La ruée vers la chloroquine fait craindre une rupture au Sénégal qui a officiellement décidé de traiter le coronavirus avec cet antipaludéen. Cette décision intervient moins de trois mois après la fermeture de la seule manufacture pharmaceutique. L’espoir est toutefois permis, avec les assurances des 250 employés envoyés en chômage technique depuis le 15 janvier 2020.
Pendant que le monde s’emballe après les résultats prometteurs du traitement à la chloroquine proposé par le Pr. Didier Raoult pour venir à bout du coronavirus, le Sénégal a officiellement décidé de l’expérimenter. « Nous utilisons l’hydroxychloroquine ou la chloroquine dans le traitement des patients atteints du coronavirus », a révélé le professeur Moussa Seydi, Chef du Service des maladies infectieuses et tropicales de l’hôpital Fann, qui indique que les résultats sont encourageants.
Depuis, c’est la ruée folle vers les officines, même si des risques ont été signalés dans le cadre d’une automédication. Cette véritable ruée vers la chloroquine et ses dérivées font craindre une rupture au Sénégal. Surtout dans un contexte de fermeture des frontières et de quasi-arrêt des importations.
Une rupture serait le pire scénario, si l’on sait que la seule industrie pharmaceutique du Sénégal, MédiS Sénégal (ex-Sanofi) est fermée depuis le 15 janvier 2020. Les ex-travailleurs (250) envoyés au chômage technique sonnent l’alerte, indiquant que « certains médicaments de la firme (Chloroquine, Paracétamol, Doliprane, Quinine et Terpine) sont utilisés dans le traitement symptomatique du coronavirus ».
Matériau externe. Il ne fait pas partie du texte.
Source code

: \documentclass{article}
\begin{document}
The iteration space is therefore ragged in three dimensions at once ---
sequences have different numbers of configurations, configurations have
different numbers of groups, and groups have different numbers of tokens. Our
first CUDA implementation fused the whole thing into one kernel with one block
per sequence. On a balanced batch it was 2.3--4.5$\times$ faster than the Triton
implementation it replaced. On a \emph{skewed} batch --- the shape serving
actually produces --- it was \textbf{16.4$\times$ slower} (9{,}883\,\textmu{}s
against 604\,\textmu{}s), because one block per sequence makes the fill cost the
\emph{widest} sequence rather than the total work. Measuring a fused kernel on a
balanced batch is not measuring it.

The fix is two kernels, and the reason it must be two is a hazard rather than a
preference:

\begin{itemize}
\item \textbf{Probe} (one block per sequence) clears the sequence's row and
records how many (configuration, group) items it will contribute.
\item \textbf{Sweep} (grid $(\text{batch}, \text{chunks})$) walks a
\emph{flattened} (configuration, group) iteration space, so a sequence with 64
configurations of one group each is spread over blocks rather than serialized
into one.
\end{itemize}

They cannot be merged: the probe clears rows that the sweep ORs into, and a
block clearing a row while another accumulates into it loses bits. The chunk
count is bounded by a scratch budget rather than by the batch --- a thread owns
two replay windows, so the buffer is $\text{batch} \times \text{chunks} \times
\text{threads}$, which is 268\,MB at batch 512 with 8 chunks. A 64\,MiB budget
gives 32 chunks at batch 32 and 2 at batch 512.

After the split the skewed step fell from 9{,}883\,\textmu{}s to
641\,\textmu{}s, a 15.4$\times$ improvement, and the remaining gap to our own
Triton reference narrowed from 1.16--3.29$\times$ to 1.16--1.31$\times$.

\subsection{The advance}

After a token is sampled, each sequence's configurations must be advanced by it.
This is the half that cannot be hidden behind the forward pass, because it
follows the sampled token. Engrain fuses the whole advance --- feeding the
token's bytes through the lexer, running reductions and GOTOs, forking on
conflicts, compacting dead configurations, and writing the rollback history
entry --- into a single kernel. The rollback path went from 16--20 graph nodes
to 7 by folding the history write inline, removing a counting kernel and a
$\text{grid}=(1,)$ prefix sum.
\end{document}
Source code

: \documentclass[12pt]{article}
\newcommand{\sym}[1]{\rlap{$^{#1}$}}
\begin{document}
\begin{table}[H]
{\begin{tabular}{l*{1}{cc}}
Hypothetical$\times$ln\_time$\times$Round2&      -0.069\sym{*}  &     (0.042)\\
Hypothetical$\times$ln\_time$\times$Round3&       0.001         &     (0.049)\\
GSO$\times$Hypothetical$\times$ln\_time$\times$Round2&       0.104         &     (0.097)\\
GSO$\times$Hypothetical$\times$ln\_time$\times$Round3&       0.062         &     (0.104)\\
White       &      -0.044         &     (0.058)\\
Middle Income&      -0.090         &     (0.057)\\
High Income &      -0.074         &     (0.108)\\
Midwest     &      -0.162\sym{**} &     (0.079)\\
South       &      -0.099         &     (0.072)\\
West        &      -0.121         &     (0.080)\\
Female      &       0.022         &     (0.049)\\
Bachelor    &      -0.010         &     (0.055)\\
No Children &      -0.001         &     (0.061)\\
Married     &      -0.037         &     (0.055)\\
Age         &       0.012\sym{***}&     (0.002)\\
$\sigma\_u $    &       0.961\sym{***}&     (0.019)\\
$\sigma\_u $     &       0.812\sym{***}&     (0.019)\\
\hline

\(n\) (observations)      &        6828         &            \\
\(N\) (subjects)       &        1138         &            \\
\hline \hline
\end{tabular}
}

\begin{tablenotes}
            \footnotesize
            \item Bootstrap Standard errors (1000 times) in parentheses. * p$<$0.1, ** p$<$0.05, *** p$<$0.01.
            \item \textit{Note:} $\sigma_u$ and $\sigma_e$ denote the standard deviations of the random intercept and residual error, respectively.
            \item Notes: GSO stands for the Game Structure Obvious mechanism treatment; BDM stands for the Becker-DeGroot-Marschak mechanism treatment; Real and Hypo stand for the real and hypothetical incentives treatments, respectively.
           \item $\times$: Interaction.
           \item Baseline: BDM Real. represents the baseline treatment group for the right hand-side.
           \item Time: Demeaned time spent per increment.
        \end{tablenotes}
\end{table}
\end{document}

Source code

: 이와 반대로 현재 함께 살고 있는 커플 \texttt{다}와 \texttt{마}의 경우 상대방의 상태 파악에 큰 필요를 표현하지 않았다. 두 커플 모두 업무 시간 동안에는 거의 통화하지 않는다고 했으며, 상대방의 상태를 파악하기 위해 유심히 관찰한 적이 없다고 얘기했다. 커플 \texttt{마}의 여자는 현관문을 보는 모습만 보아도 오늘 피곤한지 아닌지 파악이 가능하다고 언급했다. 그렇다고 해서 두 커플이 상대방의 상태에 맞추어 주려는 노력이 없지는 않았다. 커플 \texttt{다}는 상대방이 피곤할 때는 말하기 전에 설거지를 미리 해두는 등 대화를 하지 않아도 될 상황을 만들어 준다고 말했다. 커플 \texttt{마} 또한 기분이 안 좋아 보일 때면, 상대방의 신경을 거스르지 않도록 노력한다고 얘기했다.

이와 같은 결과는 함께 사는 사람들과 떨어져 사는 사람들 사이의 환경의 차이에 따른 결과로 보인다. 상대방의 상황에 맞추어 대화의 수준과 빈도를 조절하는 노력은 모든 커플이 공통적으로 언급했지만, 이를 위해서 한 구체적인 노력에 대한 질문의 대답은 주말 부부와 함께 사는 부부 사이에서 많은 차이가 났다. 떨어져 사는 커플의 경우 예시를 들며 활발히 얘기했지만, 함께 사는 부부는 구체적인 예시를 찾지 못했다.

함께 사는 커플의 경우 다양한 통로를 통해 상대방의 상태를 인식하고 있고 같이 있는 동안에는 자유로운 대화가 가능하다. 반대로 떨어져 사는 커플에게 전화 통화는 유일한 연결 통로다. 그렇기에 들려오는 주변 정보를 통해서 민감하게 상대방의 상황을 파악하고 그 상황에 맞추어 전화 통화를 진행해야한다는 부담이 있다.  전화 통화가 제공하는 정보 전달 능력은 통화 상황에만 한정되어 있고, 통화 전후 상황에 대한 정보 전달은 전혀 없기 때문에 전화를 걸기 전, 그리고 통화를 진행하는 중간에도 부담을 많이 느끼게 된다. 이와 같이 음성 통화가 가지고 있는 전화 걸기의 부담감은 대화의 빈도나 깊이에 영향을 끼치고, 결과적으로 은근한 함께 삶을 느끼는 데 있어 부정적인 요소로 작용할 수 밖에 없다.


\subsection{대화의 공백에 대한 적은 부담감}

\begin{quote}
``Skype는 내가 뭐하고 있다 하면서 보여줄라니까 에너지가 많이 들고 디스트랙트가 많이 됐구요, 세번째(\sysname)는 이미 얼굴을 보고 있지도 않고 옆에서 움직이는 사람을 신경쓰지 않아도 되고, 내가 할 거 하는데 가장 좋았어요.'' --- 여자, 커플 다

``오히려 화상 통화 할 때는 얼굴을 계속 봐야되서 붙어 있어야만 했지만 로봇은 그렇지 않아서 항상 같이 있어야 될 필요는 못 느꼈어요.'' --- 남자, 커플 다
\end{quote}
Les autorités étatiques et sanitaires sénégalaises avaient pourtant été saisies, à travers un mémorandum datant du 19 décembre 2019. « Les délégués du personnel avaient pris la responsabilité d’alerter le président du Conseil d’administration et les autorités sénégalaises (président de la République, ministre de la Santé et directions rattachées DPM/PNA, ministre de l’Industrie, ministre du Travail) sur la mauvaise gouvernance et le risque sanitaire, en cas de faillite de l’entreprise », indiquent les délégués du personnel dans une note envoyée à la presse.
Interrogé à ce sujet, ce vendredi sur iRadio, le ministre de la Santé, Abdoulaye Diouf Sarr, déclare que MédiS-Sénégal avait annoncé des pertes cumulées de 5 milliards, pour justifier la fermeture.
« Nous sommes prêts à travailler, si l’État nous réquisitionne »
Aux autorités sanitaires qui craignent une rupture des médicaments utilisés dans le traitement du coronavirus, les ex-travailleurs de MédiS rassurent que « l’usine a toujours la capacité de produire ces médicaments ».
Joint par Seneweb, le responsable hygiène, sécurité et environnement de l’entreprise et délégué du personnel, Seydina Oumar Ndiaye, déclare que le personnel reste à la disposition de l’État du Sénégal, s’il décide de relancer les activités de MédiS Sénégal.
« On est prêt à travailler, si l’État nous réquisitionne. On est prêt pour retourner au travail pour l’intérêt du Sénégal. On produit de la chloroquine depuis des décennies. C’est en 2002 qu’on a cessé d’en produire sur instruction de l’OMS qui a décidé de l’arrêt de fabrication de ce médicament jadis utilisé contre le paludisme. On peut toujours en faire. On a la formule, les machines, l’expertise et le personnel pour produire ce médicament », confie-t-il.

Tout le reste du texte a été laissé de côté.